| ACTIVITY |
Filter these entries down to lines holding "documentclass".

| DATA UNDER STUDY |
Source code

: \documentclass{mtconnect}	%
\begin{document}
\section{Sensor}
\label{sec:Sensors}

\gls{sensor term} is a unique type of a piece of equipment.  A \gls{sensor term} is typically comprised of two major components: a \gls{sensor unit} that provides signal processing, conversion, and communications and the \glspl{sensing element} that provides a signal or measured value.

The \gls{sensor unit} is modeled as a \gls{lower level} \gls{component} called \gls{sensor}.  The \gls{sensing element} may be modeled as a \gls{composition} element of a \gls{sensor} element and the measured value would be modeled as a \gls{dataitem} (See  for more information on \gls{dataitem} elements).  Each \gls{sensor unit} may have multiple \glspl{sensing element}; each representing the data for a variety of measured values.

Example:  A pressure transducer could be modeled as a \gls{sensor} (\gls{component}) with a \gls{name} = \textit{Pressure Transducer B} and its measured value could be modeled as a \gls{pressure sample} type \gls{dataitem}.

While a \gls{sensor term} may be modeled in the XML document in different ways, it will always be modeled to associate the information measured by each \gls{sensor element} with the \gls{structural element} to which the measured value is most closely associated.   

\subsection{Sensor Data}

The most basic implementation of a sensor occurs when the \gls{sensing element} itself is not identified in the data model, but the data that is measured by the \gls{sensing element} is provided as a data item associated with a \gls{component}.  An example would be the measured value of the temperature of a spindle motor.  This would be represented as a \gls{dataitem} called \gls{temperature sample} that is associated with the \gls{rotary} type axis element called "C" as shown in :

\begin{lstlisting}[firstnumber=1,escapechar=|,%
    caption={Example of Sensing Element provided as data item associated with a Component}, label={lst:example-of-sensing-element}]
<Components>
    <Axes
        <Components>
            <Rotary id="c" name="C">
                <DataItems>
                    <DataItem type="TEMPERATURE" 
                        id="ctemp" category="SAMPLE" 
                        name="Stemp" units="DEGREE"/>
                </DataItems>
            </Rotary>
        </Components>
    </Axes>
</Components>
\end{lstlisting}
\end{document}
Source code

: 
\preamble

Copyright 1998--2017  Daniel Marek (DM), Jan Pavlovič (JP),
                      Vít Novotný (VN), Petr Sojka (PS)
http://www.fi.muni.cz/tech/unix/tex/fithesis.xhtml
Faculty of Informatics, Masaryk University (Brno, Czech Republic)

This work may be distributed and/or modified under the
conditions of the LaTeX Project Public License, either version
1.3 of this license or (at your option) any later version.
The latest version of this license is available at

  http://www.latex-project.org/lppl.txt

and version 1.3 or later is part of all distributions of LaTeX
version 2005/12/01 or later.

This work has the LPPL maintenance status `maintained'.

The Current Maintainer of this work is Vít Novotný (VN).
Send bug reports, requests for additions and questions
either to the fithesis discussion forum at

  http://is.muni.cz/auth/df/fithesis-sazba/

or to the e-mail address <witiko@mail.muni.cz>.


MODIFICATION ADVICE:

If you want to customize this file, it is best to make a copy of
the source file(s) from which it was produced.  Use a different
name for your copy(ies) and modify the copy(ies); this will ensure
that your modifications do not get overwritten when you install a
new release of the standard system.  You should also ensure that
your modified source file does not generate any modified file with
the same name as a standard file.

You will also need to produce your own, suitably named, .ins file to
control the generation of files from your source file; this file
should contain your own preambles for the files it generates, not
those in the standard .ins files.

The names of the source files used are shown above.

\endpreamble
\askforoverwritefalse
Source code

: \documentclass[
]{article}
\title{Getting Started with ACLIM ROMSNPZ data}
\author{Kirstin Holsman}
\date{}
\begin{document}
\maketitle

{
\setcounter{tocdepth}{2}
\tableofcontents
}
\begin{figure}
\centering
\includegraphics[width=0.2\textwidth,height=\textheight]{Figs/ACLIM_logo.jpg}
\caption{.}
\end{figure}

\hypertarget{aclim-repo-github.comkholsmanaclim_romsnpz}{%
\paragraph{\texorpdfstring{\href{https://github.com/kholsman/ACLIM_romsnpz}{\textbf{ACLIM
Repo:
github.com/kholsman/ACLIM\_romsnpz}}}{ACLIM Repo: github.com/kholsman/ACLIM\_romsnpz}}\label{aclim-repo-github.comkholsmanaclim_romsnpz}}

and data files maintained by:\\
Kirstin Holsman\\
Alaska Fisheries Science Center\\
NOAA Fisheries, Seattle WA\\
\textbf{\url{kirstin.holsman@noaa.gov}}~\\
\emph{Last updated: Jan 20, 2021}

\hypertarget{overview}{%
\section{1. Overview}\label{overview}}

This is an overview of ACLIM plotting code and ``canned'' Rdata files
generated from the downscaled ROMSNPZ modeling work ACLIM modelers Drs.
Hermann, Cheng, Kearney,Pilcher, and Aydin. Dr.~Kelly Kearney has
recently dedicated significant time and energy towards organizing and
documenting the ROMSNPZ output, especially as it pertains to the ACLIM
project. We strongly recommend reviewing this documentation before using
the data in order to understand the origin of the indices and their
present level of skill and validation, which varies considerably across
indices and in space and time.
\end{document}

| RESPONSE TO THIS TASK |
: \documentclass{mtconnect}	%
: \documentclass[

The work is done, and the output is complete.